There are moments in the art world when a canvas long overlooked or misunderstood steps forward to demand the full attention it was always due. The forthcoming sale at Sotheby’s London on 1 July 2026 is one of those moments. Let The Little Children Come Unto Me, a richly layered early work by Rembrandt Harmenszoon van Rijn, painted in Leiden circa 1627, emerges from decades of relative obscurity and a painstaking restoration to reveal itself as not merely a biblical scene, but a deeply personal, politically charged, and technically extraordinary document of one of Western art’s greatest minds at the very dawn of his career.
Carrying an estimate of £8-12 million, the painting goes on public display at Sotheby’s from 27 June 2026, offering visitors their first opportunity to encounter the work in its fully restored state. What awaits them is nothing short of revelatory.
The Restoration That Changed Everything
Discovered just over a decade ago, Let The Little Children Come Unto Me has undergone careful, staged restoration over the intervening years, a painstaking process that has peeled back centuries of subsequent intervention to expose Rembrandt’s original vision in its full complexity and ambition. The results are as illuminating as they are surprising.
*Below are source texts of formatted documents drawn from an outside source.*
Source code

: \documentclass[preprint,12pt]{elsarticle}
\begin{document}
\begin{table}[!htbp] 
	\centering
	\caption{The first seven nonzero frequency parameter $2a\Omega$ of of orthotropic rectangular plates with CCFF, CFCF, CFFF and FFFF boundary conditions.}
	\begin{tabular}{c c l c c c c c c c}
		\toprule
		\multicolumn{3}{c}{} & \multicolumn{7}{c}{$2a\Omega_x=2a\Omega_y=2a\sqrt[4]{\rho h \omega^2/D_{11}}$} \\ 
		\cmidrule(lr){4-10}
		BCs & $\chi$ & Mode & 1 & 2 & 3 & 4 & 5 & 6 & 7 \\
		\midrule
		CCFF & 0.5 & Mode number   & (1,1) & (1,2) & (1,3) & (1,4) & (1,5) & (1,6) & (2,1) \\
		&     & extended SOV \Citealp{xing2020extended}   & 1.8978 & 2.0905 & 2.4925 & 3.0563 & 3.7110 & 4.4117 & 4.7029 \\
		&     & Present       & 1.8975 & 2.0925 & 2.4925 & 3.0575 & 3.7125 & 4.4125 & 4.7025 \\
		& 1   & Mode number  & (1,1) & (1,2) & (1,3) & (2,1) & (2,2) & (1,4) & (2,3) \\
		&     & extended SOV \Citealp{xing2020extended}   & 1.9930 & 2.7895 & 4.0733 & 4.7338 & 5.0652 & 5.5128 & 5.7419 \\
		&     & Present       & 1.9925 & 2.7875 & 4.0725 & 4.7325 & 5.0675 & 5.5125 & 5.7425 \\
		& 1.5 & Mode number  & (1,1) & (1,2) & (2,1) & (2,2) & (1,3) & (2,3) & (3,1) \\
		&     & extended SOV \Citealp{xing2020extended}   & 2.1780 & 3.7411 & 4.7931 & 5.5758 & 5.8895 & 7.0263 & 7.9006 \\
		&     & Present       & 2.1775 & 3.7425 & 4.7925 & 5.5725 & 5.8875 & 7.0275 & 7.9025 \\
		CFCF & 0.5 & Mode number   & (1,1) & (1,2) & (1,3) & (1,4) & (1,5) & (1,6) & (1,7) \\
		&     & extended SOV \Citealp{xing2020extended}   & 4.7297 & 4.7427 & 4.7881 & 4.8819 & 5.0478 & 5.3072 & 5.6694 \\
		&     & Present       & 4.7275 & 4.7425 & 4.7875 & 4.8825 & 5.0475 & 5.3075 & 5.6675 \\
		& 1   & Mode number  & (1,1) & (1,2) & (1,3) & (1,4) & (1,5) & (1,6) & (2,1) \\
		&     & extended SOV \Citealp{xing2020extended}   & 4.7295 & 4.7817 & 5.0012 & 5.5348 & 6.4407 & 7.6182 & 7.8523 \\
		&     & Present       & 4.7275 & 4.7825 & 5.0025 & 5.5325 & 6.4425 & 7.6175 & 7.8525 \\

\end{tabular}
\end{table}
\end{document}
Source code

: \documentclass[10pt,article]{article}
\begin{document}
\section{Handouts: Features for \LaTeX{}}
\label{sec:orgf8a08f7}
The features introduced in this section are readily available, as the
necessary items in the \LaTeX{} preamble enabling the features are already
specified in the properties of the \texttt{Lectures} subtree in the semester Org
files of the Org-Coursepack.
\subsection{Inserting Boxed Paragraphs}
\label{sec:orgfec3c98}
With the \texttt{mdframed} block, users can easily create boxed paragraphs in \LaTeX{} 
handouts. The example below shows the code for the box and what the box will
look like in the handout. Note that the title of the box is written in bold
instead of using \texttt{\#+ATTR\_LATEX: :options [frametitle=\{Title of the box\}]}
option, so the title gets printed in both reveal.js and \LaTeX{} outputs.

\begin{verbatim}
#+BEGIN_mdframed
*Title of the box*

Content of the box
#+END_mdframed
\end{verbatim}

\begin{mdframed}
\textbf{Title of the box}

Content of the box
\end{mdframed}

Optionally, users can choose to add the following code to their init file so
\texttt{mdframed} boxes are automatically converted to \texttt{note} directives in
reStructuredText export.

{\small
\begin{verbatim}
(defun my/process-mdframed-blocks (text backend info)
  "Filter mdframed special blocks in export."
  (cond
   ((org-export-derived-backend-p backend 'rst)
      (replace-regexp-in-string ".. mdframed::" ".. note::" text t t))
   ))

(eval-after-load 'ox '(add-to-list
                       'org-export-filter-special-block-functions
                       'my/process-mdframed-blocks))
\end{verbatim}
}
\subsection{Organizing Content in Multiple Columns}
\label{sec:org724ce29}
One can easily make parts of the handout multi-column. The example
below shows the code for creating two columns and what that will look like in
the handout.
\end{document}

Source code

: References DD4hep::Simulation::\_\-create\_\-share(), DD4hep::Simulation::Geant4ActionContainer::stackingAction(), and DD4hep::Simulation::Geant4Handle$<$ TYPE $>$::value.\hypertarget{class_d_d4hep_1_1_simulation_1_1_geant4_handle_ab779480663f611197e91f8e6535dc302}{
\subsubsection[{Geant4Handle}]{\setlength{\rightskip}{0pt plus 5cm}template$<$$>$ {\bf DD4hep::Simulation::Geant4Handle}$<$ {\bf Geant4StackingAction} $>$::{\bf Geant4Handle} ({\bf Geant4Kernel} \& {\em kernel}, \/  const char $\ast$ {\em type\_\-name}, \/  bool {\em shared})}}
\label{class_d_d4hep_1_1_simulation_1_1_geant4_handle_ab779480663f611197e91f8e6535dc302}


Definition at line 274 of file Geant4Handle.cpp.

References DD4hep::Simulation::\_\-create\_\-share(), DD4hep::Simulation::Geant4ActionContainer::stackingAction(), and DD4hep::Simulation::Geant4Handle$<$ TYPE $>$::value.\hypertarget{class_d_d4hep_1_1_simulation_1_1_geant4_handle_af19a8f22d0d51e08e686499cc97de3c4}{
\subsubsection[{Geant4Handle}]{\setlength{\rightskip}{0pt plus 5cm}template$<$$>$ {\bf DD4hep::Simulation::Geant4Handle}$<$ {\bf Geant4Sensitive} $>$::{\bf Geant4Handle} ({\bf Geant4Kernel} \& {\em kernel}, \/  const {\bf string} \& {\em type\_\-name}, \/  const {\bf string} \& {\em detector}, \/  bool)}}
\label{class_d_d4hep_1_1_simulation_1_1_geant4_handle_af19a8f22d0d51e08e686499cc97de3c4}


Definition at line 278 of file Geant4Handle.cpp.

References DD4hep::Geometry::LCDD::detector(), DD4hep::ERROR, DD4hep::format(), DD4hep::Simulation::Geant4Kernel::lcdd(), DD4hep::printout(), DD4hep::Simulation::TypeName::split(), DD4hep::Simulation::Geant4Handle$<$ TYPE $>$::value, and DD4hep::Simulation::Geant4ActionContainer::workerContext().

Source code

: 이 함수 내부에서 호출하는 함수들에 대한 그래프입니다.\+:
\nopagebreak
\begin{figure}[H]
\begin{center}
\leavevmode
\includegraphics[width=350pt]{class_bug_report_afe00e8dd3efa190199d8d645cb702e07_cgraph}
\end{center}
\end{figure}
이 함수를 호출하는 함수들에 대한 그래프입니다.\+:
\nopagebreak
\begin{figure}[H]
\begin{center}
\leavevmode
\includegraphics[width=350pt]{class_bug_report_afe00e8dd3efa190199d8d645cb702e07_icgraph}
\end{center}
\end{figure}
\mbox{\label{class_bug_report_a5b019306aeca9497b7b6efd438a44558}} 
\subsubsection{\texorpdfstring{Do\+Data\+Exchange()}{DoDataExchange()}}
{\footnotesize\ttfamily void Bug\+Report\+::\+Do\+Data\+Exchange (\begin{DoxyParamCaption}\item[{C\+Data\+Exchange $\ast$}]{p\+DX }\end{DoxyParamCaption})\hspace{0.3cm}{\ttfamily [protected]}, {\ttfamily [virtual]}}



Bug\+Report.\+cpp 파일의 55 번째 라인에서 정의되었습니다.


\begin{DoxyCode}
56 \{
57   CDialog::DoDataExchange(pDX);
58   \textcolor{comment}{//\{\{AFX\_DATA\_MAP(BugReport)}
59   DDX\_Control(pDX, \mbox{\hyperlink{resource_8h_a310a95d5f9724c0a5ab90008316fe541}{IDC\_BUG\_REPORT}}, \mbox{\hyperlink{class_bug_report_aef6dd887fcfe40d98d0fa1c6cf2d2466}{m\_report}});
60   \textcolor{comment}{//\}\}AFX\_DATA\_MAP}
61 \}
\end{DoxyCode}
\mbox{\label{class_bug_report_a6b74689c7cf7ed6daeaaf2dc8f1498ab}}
When the painting first re-emerged at auction in Cologne in 2014, acquired on behalf of its present owner, it bore the marks of significant overpainting. For reasons that remain unknown, Rembrandt, having worked the upper portion of the composition, including its many figures and architectural elements, to a remarkable degree of finish, ultimately left the foreground incomplete. A later, unidentified hand had stepped in to resolve these unfinished passages, and in doing so had fundamentally altered the aesthetic character of the work and, as restoration has now made clear, its very meaning.
The most significant of these alterations concerns a single figure at the centre of the composition. Under Rembrandt’s original hand, this tall, commanding presence had been wearing a turban. The subsequent repainter replaced it with a soft Dutch cap, a seemingly minor adjustment that, in context, proves to be anything but. Its removal, and the restoration of the turban beneath, transforms the painting’s thematic register entirely, introducing what scholars now read as a deliberate and pointed meditation on religious tolerance.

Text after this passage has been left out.